Research – Protective Bacterial Culture Could Target Foodborne Superbugs

Laboratory Equipment

Key points:

  • Researchers examined the ability of a protective culture—Hafnia alvei B16—in the prevention of infection by Salmonella.
  • According to the findings, Hafnia alvei B16 reduced Salmonella’s ability to invade human intestinal cells by nearly 90%.
  • The study also found differences in gene expression and how the two serovars responded to the protective culture in milk.

A new study published by University of Connecticut researchers builds upon our understanding of the ability of a protective culture called Hafnia alvei B16 to prevent infection by two Salmonella serovars, a grouping within the Salmonella enterica species. The serovars studied are common culprits in foodborne illness outbreaks and are resistant to multiple antibiotics.

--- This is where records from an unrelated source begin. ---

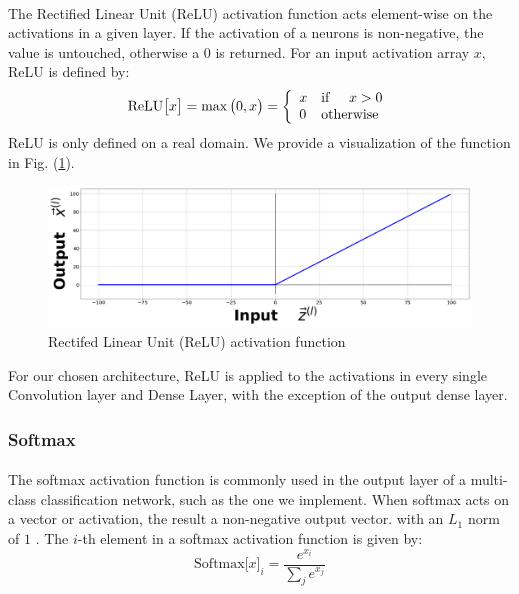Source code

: \documentclass[12pt,letterpaper]{article}
\begin{document}
\paragraph*{}The Rectified Linear Unit (ReLU) activation function acts element-wise on the activations in a given layer. If the activation of a neurons is non-negative, the value is untouched, otherwise a $0$ is returned. For an input activation array $x$, ReLU is defined by:
\begin{equation}
\label{eqn-ReLU}
\text{ReLU}\big[x\big] = \max\big(0,x\big) = \left\{
\begin{array}{ll}
    x & \text{if\hspace{0.5cm}} x > 0 \\
    0 & \text{otherwise}
\end{array} 
\right.
\end{equation}
ReLU is only defined on a real domain. We provide a visualization of the function in Fig. (\ref{fig-ReLU}).
\begin{figure}[H]
\begin{center}
\includegraphics[scale=0.25]{../Figures/RectifiedLinearUnit}
\end{center}
\caption{Rectifed Linear Unit (ReLU) activation function}
\label{fig-ReLU}
\end{figure}
For our chosen architecture, ReLU is applied to the activations in every single Convolution layer and Dense Layer, with the exception of the output dense layer.


\subsubsection{Softmax}
\label{subsubsec-Softmax}

\paragraph*{}The softmax activation function is commonly used in the output layer of a multi-class classification network, such as the one we implement. When softmax acts on a vector or activation, the result a non-negative output vector. with an $L_1$ norm of $1$ \cite{Geron,Goodfellow,Virtanen}. The $i$-th element in a softmax activation function is given by:
\begin{equation}
\label{eqn-Softmax}
\text{Softmax}\big[ x \big]_{i} = \frac{e^{x_i}}{\sum_{j}e^{x_j}}
\end{equation}
\end{document}
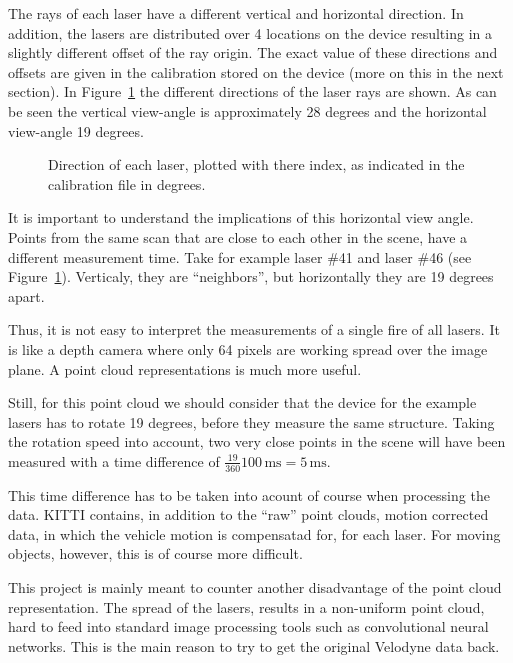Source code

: \documentclass[english]{article}
\begin{document}
The rays of each laser have a different vertical and horizontal
direction. In addition, the lasers are distributed over 4 locations on
the device resulting in a slightly different offset of the ray origin.
The exact value of these directions and offsets are given in the
calibration stored on the device (more on this in the next section).
In Figure~\ref{fig:directions} the different directions of the laser
rays are shown. As can be seen the vertical view-angle is approximately
28 degrees and the horizontal view-angle 19 degrees.

\begin{figure}
    \centering
    \def\svgwidth{\columnwidth}
    \scalebox{0.9}{
    \def\svgwidth{.6 \columnwidth}
      
    }
    \caption{Direction of each laser, plotted with there index, as
    indicated in the calibration file in degrees.}
		\label{fig:directions}
\end{figure}

It is important to understand the implications of this horizontal view
angle. Points from the same scan that are close to each other in the
scene, have a different measurement time. Take for example laser \#41
and laser \#46 (see Figure~\ref{fig:directions}). Verticaly, they are
``neighbors'', but horizontally they are 19 degrees apart.

Thus, it is not easy to interpret the measurements of a single fire of all
lasers. It is like a depth camera where only 64 pixels are working spread over
the image plane. A point cloud representations is much more useful.

Still, for this point cloud we should consider that the device for the
example lasers has to rotate 19 degrees, before they measure the same
structure. Taking the rotation speed into account, two very close points
in the scene will have been measured with a time difference of
$\frac{19}{360} 100 \, \mbox{ms}= 5 \, \mbox{ms}$.

This time difference has to be taken into acount of course when
processing the data. KITTI contains, in addition to the ``raw'' point
clouds, motion corrected data, in which the vehicle motion is
compensatad for, for each laser. For moving objects, however, this is of
course more difficult.

This project is mainly meant to counter another
disadvantage of the point cloud representation. The spread of the
lasers, results in a non-uniform point cloud, hard to feed into standard image
processing tools such as convolutional neural networks. This is the main reason
to try to get the original Velodyne data back.
\end{document}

Presently, most of the protective cultures on the market target gram-positive bacteria rather than gram-negative ones. gram-positive protective cultures are most effective against gram-positive pathogens, meaning there is a need for effective protective cultures against gram-negative pathogens, like E.coli and Salmonella.

In the study, published in Food Microbiology, the team found the Hafnia alvei worked differently than other protective cultures. Most cultures produce antimicrobial metabolites that stop the growth of competing bacteria. Meanwhile, when Hafnia alvei’s metabolites were added to a pathogenic culture, it didn’t stop their growth as expected. But, when the entire Hafnia alvei bacterium was in the presence of E. coli or Salmonella, it did. This told the team it was inhibiting the pathogen’s growth through some other mechanism.

D’Amico’s lab found that growth in the presence of Hafnia alvei decreased the expression of virulence genes in Salmonella and reduced the pathogen’s ability to invade human intestinal cells by nearly 90%.

The same study found differences in how the serovars responded to the protective culture in milk, which may impede the culture’s ability on a global level.